Strip charts are the PHP Hammer of monitoring.

the infamous php hammer

We have been conditioned to accept strip charts as the One True Way to visualise time series data, and it is fucking us over without us even realising it. Time series strip charts are the single biggest engineering problem holding monitoring as a craft back.

It’s time to shape our future by building new tools and extending existing ones to visualise data in different ways.

This requires improving the statistical and visual literacy of tool developers (who are providing the generalised tools to visualise the data), and the people who are using the graphs to solve problems.

There is another problem here, which Rashid Khan touched on during his time on stage: many people are using logstash & Kibana directly and avoid numerical metric summaries of log data because that numerical data is just an abstraction of an abstraction.

The textual logs provide far more insight into what’s happening than numbers:

Stacktrace or GTFO

As an ops team, you have one job: provide a platform app developers can wire up logs, checks, and metrics to (in that order). Expose that to them in a meaningful way for analysis later on.

The real target audience for monitoring (or, How You Can Make Money In The Monitoring Space)

Adrian Cockcroft made a great point in his keynote: we are building monitoring tools for ops people, not the developers who need them most. This is a piercing insight that fundamentally reframes the problem domain for people building monitoring tools.

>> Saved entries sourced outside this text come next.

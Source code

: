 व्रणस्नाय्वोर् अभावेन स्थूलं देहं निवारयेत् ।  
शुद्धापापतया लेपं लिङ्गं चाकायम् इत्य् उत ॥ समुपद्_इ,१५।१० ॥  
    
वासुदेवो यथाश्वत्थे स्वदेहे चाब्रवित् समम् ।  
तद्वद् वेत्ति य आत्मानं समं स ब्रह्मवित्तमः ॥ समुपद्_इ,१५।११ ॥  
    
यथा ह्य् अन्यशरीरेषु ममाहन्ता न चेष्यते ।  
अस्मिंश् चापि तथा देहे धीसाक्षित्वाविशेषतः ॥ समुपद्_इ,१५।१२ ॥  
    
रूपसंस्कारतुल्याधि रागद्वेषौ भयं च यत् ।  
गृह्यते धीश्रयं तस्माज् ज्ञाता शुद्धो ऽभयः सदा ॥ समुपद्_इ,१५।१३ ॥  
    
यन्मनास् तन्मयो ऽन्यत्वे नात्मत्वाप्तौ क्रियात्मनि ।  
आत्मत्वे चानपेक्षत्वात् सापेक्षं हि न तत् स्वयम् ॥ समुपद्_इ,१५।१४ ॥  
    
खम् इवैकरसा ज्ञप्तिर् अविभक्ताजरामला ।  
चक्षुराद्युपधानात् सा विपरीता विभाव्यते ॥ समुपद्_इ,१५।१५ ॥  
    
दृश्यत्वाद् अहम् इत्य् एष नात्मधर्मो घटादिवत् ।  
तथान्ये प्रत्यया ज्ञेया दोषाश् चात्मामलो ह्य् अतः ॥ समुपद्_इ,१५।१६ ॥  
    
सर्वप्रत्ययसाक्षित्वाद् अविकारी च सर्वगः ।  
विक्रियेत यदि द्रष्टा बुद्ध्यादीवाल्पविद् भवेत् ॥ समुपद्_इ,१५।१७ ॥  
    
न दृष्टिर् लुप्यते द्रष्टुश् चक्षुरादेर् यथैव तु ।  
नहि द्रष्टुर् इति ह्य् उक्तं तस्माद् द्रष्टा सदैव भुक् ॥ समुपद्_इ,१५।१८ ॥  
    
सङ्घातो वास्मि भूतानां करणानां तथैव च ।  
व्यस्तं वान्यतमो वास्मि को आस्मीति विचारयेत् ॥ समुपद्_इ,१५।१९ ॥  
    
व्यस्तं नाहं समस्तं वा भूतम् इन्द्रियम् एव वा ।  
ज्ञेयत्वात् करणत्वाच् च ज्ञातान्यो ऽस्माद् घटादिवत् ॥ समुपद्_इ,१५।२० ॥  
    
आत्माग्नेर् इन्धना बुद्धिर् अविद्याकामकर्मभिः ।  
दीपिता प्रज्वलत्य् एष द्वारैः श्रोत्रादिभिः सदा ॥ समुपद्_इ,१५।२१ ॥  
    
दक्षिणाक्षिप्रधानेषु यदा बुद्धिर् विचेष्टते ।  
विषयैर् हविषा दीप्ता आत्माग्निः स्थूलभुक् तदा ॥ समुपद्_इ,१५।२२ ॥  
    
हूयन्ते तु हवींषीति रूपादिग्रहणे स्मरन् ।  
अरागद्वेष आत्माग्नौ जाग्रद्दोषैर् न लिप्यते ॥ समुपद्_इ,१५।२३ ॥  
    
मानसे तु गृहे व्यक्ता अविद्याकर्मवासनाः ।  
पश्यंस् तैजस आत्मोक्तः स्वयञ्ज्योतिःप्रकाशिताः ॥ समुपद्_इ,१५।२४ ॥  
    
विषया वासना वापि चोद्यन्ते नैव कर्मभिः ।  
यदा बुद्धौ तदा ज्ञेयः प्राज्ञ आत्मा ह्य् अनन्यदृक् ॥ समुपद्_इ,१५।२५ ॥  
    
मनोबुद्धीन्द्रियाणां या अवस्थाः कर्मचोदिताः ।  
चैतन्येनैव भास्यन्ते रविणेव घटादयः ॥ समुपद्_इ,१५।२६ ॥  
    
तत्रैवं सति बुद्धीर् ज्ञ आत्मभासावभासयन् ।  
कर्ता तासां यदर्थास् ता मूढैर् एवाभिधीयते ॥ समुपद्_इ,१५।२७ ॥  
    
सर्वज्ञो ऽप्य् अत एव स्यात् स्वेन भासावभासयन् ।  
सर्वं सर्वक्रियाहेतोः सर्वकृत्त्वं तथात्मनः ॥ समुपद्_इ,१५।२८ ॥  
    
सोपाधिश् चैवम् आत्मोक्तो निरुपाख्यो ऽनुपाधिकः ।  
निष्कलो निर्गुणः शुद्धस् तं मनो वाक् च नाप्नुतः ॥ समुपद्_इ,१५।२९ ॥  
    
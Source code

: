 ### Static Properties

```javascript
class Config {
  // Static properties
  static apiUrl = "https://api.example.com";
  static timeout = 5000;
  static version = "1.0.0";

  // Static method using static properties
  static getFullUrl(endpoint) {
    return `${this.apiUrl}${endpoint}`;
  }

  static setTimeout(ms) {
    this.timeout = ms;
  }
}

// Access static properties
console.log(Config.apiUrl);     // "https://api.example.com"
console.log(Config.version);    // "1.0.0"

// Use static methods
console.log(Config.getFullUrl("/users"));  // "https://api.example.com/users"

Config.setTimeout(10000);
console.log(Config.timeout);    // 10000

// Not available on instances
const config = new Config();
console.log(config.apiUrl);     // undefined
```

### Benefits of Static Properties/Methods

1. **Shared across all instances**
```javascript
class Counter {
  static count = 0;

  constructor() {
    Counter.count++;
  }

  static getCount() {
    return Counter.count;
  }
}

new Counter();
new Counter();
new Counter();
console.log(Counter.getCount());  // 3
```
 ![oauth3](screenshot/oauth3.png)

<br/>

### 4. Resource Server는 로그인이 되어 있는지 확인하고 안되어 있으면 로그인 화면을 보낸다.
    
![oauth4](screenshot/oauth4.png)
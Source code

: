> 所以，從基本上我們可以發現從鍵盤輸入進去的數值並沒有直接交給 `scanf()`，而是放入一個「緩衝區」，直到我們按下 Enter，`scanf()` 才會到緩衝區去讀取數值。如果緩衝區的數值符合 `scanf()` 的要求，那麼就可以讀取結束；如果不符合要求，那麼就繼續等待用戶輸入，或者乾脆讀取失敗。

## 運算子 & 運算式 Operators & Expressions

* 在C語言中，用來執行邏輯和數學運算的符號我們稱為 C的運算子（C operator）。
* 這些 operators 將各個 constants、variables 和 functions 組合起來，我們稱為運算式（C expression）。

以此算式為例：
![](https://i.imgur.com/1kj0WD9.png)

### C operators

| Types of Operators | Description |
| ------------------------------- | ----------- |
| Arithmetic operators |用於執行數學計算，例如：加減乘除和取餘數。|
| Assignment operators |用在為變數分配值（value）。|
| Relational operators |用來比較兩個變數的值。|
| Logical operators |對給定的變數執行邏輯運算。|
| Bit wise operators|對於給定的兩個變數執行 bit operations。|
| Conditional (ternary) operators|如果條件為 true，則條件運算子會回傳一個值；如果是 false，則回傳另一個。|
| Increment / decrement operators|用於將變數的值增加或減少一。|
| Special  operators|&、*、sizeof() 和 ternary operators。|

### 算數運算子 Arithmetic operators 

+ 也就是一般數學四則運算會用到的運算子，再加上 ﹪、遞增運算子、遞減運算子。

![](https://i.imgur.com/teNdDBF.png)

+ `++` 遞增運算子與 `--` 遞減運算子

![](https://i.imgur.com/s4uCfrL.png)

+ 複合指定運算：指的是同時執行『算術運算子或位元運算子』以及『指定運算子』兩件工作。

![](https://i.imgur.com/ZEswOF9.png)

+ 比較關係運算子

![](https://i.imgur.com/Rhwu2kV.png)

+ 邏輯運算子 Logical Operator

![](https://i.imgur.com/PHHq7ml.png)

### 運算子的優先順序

Building monitoring tools and clean integration points for developers is the most important thing we can do if we want to actually improve the quality of people’s lives on a day to day basis.

Help your developers ship a Sensu config & checks as part of their app. You can even leverage existing testing frameworks they are already familiar with.

This puts the power & responsibility of monitoring applications into the hands of people who are closest to the app. Ops still provide value: delivering a scalable monitoring platform, and working with developers to instrument & check their apps. You are reducing duplication of effort and have time to educate non-ops people on how to get the best insight into what’s happening.

There is still a room for monitoring tools as we’ve traditionally used them, but that’s mostly limited to providing insight into the platforms & environments that ops are providing to developers to run their applications.

The majority of application developers don’t care about the internal functioning of the platform though, and they almost certainly don’t want to be alerted about problems within the platform, other than “the platform has problems, we’re working on fixing them”.

The money in the monitoring industry is in building monitoring tools to eliminate the friction for developers get better insight into how their applications are performing and behaving in the real world. New Relic is living proof of this, but the market is far larger than what New Relic is currently catering to, and it’s a far larger market than the ops tools market because developers are much more willing to adopt new tools, experiment, and tinker.

If you can provide a method for developers to expose application state in a meaningful way while lowering the barrier of entry, they will jump at it.

So are you building monitoring tools for the future?